[Source records]
· · · · ·

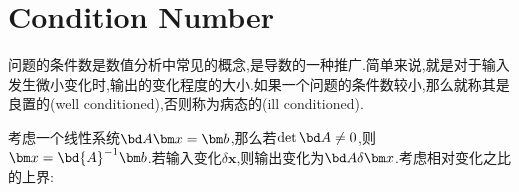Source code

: \section{Condition Number}
问题的条件数是数值分析中常见的概念,是导数的一种推广.简单来说,就是对于输入发生微小变化时,输出的变化程度的大小.如果一个问题的条件数较小,那么就称其是良置的(well conditioned),否则称为病态的(ill conditioned).

考虑一个线性系统$\bd A \bm x = \bm b$,那么若$\det \bd A \ne 0$,则$\bm x = \bd{A}^{-1}\bm b$.若输入变化$\delta \bm x$,则输出变化为$\bd A \delta \bm x$.考虑相对变化之比的上界:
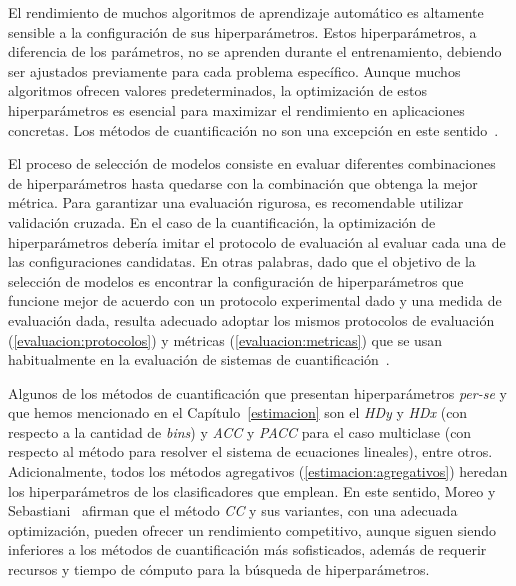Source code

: El rendimiento de muchos algoritmos de aprendizaje automático es altamente
sensible a la configuración de sus hiperparámetros. Estos hiperparámetros, a
diferencia de los parámetros, no se aprenden durante el entrenamiento, debiendo
ser ajustados previamente para cada problema específico. Aunque muchos
algoritmos ofrecen valores predeterminados, la optimización de estos
hiperparámetros es esencial para maximizar el rendimiento en aplicaciones
concretas. Los métodos de cuantificación no son una excepción en este
sentido~\cite{esuli2023learning}.

El proceso de selección de modelos consiste en evaluar diferentes combinaciones
de hiperparámetros hasta quedarse con la combinación que obtenga la mejor
métrica. Para garantizar una evaluación rigurosa, es recomendable utilizar
validación cruzada. En el caso de la cuantificación, la optimización de
hiperparámetros debería imitar el protocolo de evaluación al evaluar cada una de
las configuraciones candidatas. En otras palabras, dado que el objetivo de la
selección de modelos es encontrar la configuración de hiperparámetros que
funcione mejor de acuerdo con un protocolo experimental dado y una medida de
evaluación dada, resulta adecuado adoptar los mismos protocolos de evaluación
(\ref{evaluacion:protocolos}) y métricas (\ref{evaluacion:metricas}) que se usan
habitualmente en la evaluación de sistemas de
cuantificación~\cite{moreo2022tweet, hassan2021pitfalls}.

Algunos de los métodos de cuantificación que presentan hiperparámetros {\it
per-se\/} y que hemos mencionado en el Capítulo~\ref{estimacion} son el {\it
HDy\/} y {\it HDx\/} (con respecto a la cantidad de {\it bins}) y {\it ACC\/} y
{\it PACC\/} para el caso multiclase (con respecto al método para resolver el
sistema de ecuaciones lineales), entre otros. Adicionalmente, todos los métodos
agregativos (\ref{estimacion:agregativos}) heredan los hiperparámetros de los
clasificadores que emplean. En este sentido, Moreo y
Sebastiani~\cite{moreo2021re} afirman que el método {\it CC\/} y sus variantes,
con una adecuada optimización, pueden ofrecer un rendimiento competitivo, aunque
siguen siendo inferiores a los métodos de cuantificación más sofisticados,
además de requerir recursos y tiempo de cómputo para la búsqueda de
hiperparámetros.
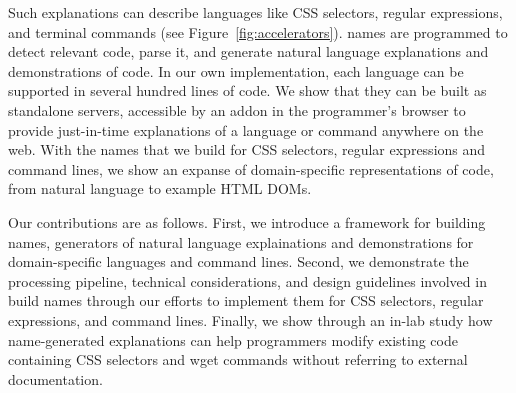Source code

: Such explanations can describe languages like CSS selectors, regular expressions, and terminal commands (see Figure~\ref{fig:accelerators}).
\Glspl{name} are programmed to detect relevant code, parse it, and generate natural language explanations and demonstrations of code. 
In our own implementation, each language can be supported in several hundred lines of code.
We show that they can be built as standalone servers, accessible by an addon in the programmer's browser to provide just-in-time explanations of a language or command anywhere on the web.
With the \glspl{name} that we build for CSS selectors, regular expressions and command lines, we show an expanse of domain-specific representations of code, from natural language to example HTML DOMs.

Our contributions are as follows.
First, we introduce a framework for building \Glspl{name}, generators of natural language explainations and demonstrations for domain-specific languages and command lines.
Second, we demonstrate the processing pipeline, technical considerations, and design guidelines involved in build \glspl{name} through our efforts to implement them for CSS selectors, regular expressions, and command lines.
Finally, we show through an in-lab study how \gls{name}-generated explanations can help programmers modify existing code containing CSS selectors and wget commands without referring to external documentation.
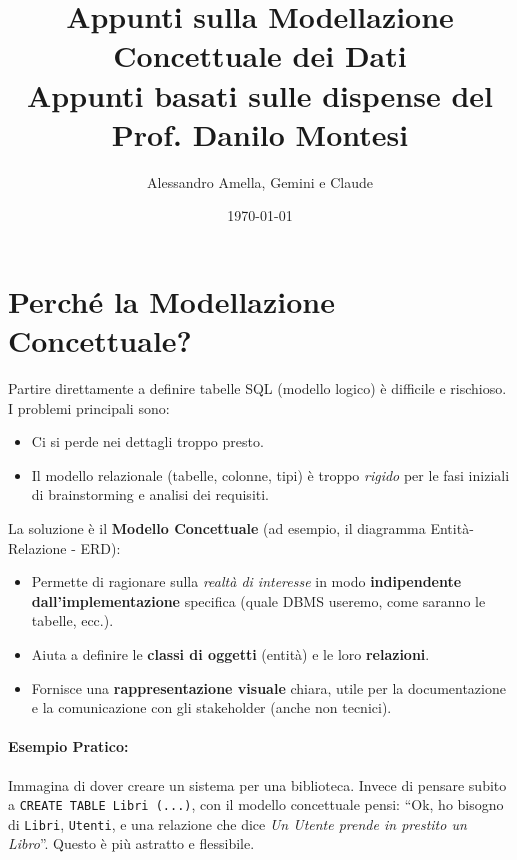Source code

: 

\usepackage{hyperref}

\title{Appunti sulla Modellazione Concettuale dei Dati\\
  \large Appunti basati sulle dispense del Prof. Danilo Montesi}
\author{Alessandro Amella, Gemini e Claude}
\date{\today}


	
	\maketitle
	\tableofcontents
	\newpage
	
	\section{Perché la Modellazione Concettuale?}
	
	Partire direttamente a definire tabelle SQL (modello logico) è difficile e rischioso. I problemi principali sono:
	\begin{itemize}
		\item Ci si perde nei dettagli troppo presto.
		\item Il modello relazionale (tabelle, colonne, tipi) è troppo \textit{rigido} per le fasi iniziali di brainstorming e analisi dei requisiti.
	\end{itemize}
	
	La soluzione è il \textbf{Modello Concettuale} (ad esempio, il diagramma Entità-Relazione - ERD):
	\begin{itemize}
		\item Permette di ragionare sulla \textit{realtà di interesse} in modo \textbf{indipendente dall'implementazione} specifica (quale DBMS useremo, come saranno le tabelle, ecc.).
		\item Aiuta a definire le \textbf{classi di oggetti} (entità) e le loro \textbf{relazioni}.
		\item Fornisce una \textbf{rappresentazione visuale} chiara, utile per la documentazione e la comunicazione con gli stakeholder (anche non tecnici).
	\end{itemize}
	
	\paragraph{Esempio Pratico:} Immagina di dover creare un sistema per una biblioteca. Invece di pensare subito a \texttt{CREATE TABLE Libri (...)}, con il modello concettuale pensi: ``Ok, ho bisogno di \texttt{Libri}, \texttt{Utenti}, e una relazione che dice \textit{Un Utente prende in prestito un Libro}''. Questo è più astratto e flessibile.
	

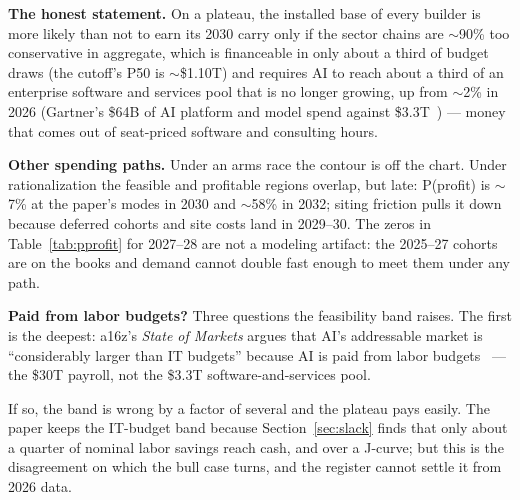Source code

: \documentclass[11pt,letterpaper]{article}
\newcommand{\lead}[1]{{\color{leadwarm}\sffamily\bfseries #1}}
\begin{document}
\lead{The honest statement.} On a plateau, the installed base of every builder is more likely than not to earn its 2030 carry only if the sector chains are $\sim$90\% too conservative in aggregate, which is financeable in only about a third of budget draws (the cutoff's P50 is $\sim$\$1.10T) and requires AI to reach about a third of an enterprise software and services pool that is no longer growing, up from $\sim$2\% in 2026 (Gartner's \$64B of AI platform and model spend against \$3.3T~\cite{ref:gartner_ai_platforms,ref:gartner_it_jul2026}) --- money that comes out of seat-priced software and consulting hours.

\lead{Other spending paths.} Under an arms race the contour is off the chart. Under rationalization the feasible and profitable regions overlap, but late: P(profit) is $\sim$7\% at the paper's modes in 2030 and $\sim$58\% in 2032; siting friction pulls it down because deferred cohorts and site costs land in 2029--30. The zeros in Table~\ref{tab:pprofit} for 2027--28 are not a modeling artifact: the 2025--27 cohorts are on the books and demand cannot double fast enough to meet them under any path.

\lead{Paid from labor budgets?} Three questions the feasibility band raises. The first is the deepest: a16z's \textit{State of Markets} argues that AI's addressable market is ``considerably larger than IT budgets'' because AI is paid from labor budgets~\cite{ref:a16z_som} --- the \$30T payroll, not the \$3.3T software-and-services pool.

If so, the band is wrong by a factor of several and the plateau pays easily. The paper keeps the IT-budget band because Section~\ref{sec:slack} finds that only about a quarter of nominal labor savings reach cash, and over a J-curve; but this is the disagreement on which the bull case turns, and the register cannot settle it from 2026 data.
\end{document}
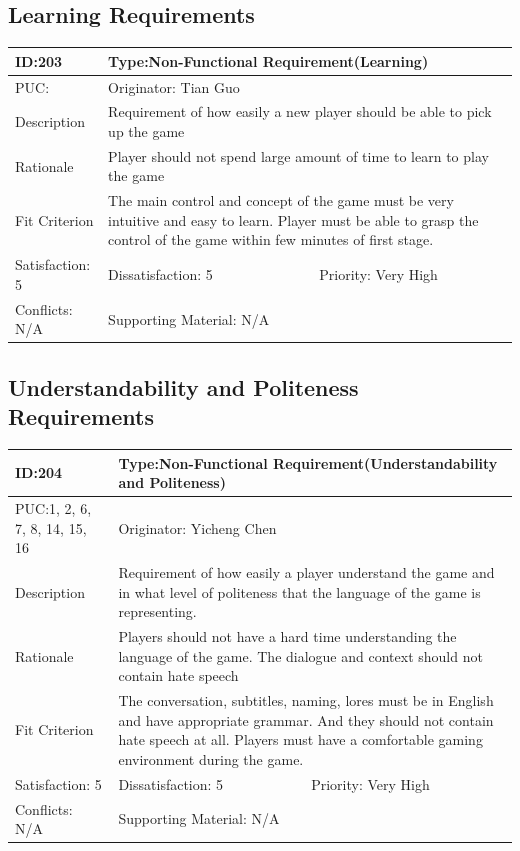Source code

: \documentclass{article}
\begin{document}
	\subsection{Learning Requirements}
	\begin{table}[H]
		\begin{tabular}{|l|l|l|}
			\hline
			ID:203 & \multicolumn{2}{l|}{Type:Non-Functional Requirement(Learning)} \\ \hline
			PUC: & \multicolumn{2}{l|}{Originator: Tian Guo} \\ \hline
			Description & \multicolumn{2}{m{0.85\textwidth}|}{Requirement of how easily a new player should be able to pick up the game} \\ \hline
			Rationale & \multicolumn{2}{m{0.85\textwidth}|}{Player should not spend large amount of time to learn to play the game} \\ \hline
			Fit Criterion & \multicolumn{2}{m{0.85\textwidth}|}{The main control and concept of the game must be very intuitive and easy to learn. Player must be able to grasp the control of the game within few minutes of first stage.} \\ \hline
			Satisfaction: 5 & Dissatisfaction: 5 & Priority: Very High \\ \hline
			Conflicts: N/A & \multicolumn{2}{l|}{Supporting Material: N/A} \\ \hline
		\end{tabular}
	\end{table}

	\subsection{Understandability and Politeness Requirements}
	\begin{table}[H]
		\begin{tabular}{|l|l|l|}
			\hline
			ID:204 & \multicolumn{2}{l|}{Type:Non-Functional Requirement(Understandability and Politeness)} \\ \hline
			PUC:1, 2, 6, 7, 8, 14, 15, 16 & \multicolumn{2}{l|}{Originator: Yicheng Chen} \\ \hline
			Description & \multicolumn{2}{m{0.85\textwidth}|}{Requirement of how easily a player understand the game and in what level of politeness that the language of the game is representing.} \\ \hline
			Rationale & \multicolumn{2}{m{0.85\textwidth}|}{Players should not have a hard time understanding the language of the game. The dialogue and context should not contain hate speech} \\ \hline
			Fit Criterion & \multicolumn{2}{m{0.85\textwidth}|}{The conversation, subtitles, naming, lores must be in English and have appropriate grammar. And they should not contain hate speech at all. Players must have a comfortable gaming environment during the game.} \\ \hline
			Satisfaction: 5 & Dissatisfaction: 5 & Priority: Very High \\ \hline
			Conflicts: N/A & \multicolumn{2}{l|}{Supporting Material: N/A} \\ \hline
		\end{tabular}
	\end{table}
\end{document}
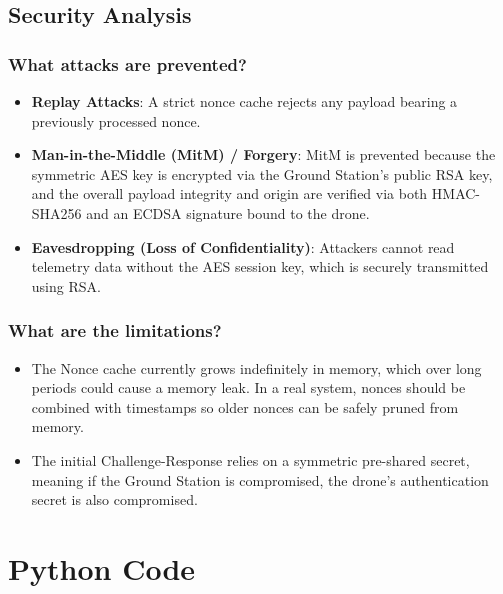 \documentclass[12pt,a4paper]{article}
\begin{document}
\subsection{Security Analysis}
\subsubsection{What attacks are prevented?}
\begin{itemize}
    \item \textbf{Replay Attacks}: A strict nonce cache rejects any payload bearing a previously processed nonce.
    \item \textbf{Man-in-the-Middle (MitM) / Forgery}: MitM is prevented because the symmetric AES key is encrypted via the Ground Station's public RSA key, and the overall payload integrity and origin are verified via both HMAC-SHA256 and an ECDSA signature bound to the drone.
    \item \textbf{Eavesdropping (Loss of Confidentiality)}: Attackers cannot read telemetry data without the AES session key, which is securely transmitted using RSA.
\end{itemize}

\subsubsection{What are the limitations?}
\begin{itemize}
    \item The Nonce cache currently grows indefinitely in memory, which over long periods could cause a memory leak. In a real system, nonces should be combined with timestamps so older nonces can be safely pruned from memory.
    \item The initial Challenge-Response relies on a symmetric pre-shared secret, meaning if the Ground Station is compromised, the drone's authentication secret is also compromised.
\end{itemize}

\newpage
\section{Python Code}
\end{document}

· · · · ·

## WHAT THIS TASK INVOLVES:
If a line in the records above includes the string "Players", copy it.

## PROBLEM SOLUTION:
			Rationale & \multicolumn{2}{m{0.85\textwidth}|}{Players should not have a hard time understanding the language of the game. The dialogue and context should not contain hate speech} \\ \hline
			Fit Criterion & \multicolumn{2}{m{0.85\textwidth}|}{The conversation, subtitles, naming, lores must be in English and have appropriate grammar. And they should not contain hate speech at all. Players must have a comfortable gaming environment during the game.} \\ \hline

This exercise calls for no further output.